== INSTRUCTIONS TO FOLLOW ==
Take the line that contains "- make a system" as the first line and the last line of the material below as the final one; reproduce exactly the lines between, inclusive.

[[ GIVEN DATA, beginning ]]

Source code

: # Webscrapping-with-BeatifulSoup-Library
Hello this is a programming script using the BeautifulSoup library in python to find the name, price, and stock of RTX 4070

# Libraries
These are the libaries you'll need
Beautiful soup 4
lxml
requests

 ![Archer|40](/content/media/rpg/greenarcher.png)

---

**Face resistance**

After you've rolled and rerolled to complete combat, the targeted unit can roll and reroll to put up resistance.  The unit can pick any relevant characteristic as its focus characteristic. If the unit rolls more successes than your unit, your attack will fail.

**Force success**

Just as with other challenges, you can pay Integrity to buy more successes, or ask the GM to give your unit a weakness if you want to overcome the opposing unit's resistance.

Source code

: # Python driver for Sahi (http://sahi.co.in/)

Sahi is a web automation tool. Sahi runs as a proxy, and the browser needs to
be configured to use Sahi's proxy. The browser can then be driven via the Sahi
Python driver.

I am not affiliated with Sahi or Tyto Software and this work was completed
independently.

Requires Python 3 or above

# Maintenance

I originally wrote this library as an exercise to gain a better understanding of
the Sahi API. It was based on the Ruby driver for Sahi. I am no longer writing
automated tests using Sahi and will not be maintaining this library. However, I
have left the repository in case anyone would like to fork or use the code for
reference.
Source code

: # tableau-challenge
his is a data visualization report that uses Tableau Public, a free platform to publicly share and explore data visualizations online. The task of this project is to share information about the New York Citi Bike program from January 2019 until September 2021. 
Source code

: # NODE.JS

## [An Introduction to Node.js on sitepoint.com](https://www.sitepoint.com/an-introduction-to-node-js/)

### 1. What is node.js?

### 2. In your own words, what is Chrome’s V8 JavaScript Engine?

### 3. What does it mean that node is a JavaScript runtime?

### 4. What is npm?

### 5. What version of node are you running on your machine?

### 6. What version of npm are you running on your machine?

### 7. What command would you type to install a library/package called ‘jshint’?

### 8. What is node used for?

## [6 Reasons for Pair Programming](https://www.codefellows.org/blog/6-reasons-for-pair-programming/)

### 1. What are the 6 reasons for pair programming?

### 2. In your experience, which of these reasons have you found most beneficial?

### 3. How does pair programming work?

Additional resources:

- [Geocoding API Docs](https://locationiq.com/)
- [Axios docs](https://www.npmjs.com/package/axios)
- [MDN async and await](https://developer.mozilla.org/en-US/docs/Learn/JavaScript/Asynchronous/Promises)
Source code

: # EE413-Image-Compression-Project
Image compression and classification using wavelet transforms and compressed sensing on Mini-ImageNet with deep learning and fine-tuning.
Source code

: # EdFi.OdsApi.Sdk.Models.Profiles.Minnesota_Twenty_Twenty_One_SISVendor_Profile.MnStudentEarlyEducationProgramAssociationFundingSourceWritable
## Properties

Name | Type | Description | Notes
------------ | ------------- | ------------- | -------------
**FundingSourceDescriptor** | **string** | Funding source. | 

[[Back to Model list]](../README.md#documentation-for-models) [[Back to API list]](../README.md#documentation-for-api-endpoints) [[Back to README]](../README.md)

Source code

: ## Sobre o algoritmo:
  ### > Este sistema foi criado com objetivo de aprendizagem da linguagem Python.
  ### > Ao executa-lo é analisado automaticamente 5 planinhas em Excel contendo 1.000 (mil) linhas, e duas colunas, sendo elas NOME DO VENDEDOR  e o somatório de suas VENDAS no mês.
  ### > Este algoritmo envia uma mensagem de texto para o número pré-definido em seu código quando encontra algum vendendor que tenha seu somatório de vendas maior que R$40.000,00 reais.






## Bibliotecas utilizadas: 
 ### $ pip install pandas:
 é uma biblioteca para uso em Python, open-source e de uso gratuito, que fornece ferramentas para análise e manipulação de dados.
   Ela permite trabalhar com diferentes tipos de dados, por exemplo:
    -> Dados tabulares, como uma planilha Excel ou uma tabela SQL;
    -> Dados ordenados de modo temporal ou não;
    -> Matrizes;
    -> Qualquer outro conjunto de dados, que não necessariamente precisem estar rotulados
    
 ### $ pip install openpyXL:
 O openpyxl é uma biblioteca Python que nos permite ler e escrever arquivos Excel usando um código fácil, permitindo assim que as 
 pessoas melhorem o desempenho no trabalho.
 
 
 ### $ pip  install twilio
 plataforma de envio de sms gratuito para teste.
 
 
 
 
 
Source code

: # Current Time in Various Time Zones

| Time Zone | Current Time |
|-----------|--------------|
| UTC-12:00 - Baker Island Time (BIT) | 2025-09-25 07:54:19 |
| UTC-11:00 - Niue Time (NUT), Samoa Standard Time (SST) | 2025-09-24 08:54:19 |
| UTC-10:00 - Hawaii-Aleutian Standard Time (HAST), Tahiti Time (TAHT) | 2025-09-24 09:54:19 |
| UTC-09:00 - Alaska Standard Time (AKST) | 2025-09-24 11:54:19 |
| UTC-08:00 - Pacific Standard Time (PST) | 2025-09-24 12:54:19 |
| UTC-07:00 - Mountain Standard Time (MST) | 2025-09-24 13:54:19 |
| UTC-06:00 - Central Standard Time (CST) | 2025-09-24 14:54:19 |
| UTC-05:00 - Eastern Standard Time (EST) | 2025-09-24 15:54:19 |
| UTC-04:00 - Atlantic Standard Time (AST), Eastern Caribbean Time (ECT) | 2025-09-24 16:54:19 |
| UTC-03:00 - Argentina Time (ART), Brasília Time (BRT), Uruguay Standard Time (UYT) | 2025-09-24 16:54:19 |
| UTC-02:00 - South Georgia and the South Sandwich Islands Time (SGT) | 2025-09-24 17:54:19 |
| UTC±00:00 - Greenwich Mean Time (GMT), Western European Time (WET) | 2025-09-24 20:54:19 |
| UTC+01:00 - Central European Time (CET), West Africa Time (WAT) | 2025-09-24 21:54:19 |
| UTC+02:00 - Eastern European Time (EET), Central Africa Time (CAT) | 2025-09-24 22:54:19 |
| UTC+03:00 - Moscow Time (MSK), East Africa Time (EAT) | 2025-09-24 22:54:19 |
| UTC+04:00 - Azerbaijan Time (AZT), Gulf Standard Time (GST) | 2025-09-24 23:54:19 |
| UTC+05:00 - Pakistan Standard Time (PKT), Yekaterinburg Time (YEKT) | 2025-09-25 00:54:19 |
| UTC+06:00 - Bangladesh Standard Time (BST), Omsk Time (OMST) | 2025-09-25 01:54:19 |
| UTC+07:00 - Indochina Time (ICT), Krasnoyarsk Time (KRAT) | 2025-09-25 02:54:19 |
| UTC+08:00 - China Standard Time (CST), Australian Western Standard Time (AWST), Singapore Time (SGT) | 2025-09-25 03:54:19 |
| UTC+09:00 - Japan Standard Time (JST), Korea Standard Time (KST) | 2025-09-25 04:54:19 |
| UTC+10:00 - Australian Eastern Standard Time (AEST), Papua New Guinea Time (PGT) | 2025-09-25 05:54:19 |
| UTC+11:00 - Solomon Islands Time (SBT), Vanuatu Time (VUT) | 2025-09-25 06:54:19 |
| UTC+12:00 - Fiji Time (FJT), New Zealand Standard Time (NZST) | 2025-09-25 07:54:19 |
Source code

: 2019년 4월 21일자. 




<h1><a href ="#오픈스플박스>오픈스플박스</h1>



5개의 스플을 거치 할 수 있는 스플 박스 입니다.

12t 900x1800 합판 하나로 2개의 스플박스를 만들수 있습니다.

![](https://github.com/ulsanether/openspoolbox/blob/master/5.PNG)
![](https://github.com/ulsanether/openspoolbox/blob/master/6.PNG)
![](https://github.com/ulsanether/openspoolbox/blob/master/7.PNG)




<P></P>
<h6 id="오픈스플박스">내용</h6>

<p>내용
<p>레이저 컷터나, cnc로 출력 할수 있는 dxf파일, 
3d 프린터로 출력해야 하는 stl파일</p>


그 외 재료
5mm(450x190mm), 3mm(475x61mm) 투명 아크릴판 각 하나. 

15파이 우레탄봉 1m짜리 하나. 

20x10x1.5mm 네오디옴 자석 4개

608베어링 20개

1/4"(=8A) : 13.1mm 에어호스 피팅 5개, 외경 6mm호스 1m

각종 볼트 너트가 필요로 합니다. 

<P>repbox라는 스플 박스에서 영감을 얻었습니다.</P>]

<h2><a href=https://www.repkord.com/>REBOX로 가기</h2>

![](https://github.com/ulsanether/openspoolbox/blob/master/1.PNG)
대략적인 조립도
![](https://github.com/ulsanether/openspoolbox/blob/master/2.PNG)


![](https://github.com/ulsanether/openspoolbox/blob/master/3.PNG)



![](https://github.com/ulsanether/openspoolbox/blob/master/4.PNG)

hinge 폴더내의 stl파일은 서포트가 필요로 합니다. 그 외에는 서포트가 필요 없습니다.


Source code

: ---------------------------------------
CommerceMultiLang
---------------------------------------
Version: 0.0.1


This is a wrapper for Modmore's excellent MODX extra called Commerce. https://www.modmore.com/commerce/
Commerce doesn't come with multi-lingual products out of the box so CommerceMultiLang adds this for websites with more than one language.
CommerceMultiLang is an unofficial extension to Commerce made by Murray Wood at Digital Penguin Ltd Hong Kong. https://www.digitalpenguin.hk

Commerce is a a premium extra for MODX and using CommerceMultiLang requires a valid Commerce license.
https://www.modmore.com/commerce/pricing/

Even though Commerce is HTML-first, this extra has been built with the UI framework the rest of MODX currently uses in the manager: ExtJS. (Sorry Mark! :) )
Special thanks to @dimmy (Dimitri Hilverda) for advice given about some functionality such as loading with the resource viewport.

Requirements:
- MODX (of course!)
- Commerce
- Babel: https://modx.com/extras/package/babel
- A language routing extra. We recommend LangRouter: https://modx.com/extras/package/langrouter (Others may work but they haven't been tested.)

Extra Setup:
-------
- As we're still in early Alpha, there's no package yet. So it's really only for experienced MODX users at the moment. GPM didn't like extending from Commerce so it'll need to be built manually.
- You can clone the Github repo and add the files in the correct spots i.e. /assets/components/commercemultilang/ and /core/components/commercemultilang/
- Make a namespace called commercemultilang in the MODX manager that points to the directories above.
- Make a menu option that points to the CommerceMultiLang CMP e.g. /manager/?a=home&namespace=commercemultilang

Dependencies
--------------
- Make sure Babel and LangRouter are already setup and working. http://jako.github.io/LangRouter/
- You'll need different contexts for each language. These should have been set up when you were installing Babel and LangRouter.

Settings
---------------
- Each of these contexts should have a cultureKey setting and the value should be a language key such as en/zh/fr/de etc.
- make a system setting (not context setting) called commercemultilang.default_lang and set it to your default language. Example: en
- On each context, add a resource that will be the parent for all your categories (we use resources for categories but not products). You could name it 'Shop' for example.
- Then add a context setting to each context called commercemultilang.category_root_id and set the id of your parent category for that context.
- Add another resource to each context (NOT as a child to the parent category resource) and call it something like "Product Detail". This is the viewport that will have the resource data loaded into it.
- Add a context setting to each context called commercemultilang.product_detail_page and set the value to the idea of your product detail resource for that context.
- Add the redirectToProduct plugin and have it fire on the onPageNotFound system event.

[[ GIVEN DATA, end ]]

== YOUR RESPONSE ==
- make a system setting (not context setting) called commercemultilang.default_lang and set it to your default language. Example: en
- On each context, add a resource that will be the parent for all your categories (we use resources for categories but not products). You could name it 'Shop' for example.
- Then add a context setting to each context called commercemultilang.category_root_id and set the id of your parent category for that context.
- Add another resource to each context (NOT as a child to the parent category resource) and call it something like "Product Detail". This is the viewport that will have the resource data loaded into it.
- Add a context setting to each context called commercemultilang.product_detail_page and set the value to the idea of your product detail resource for that context.
- Add the redirectToProduct plugin and have it fire on the onPageNotFound system event.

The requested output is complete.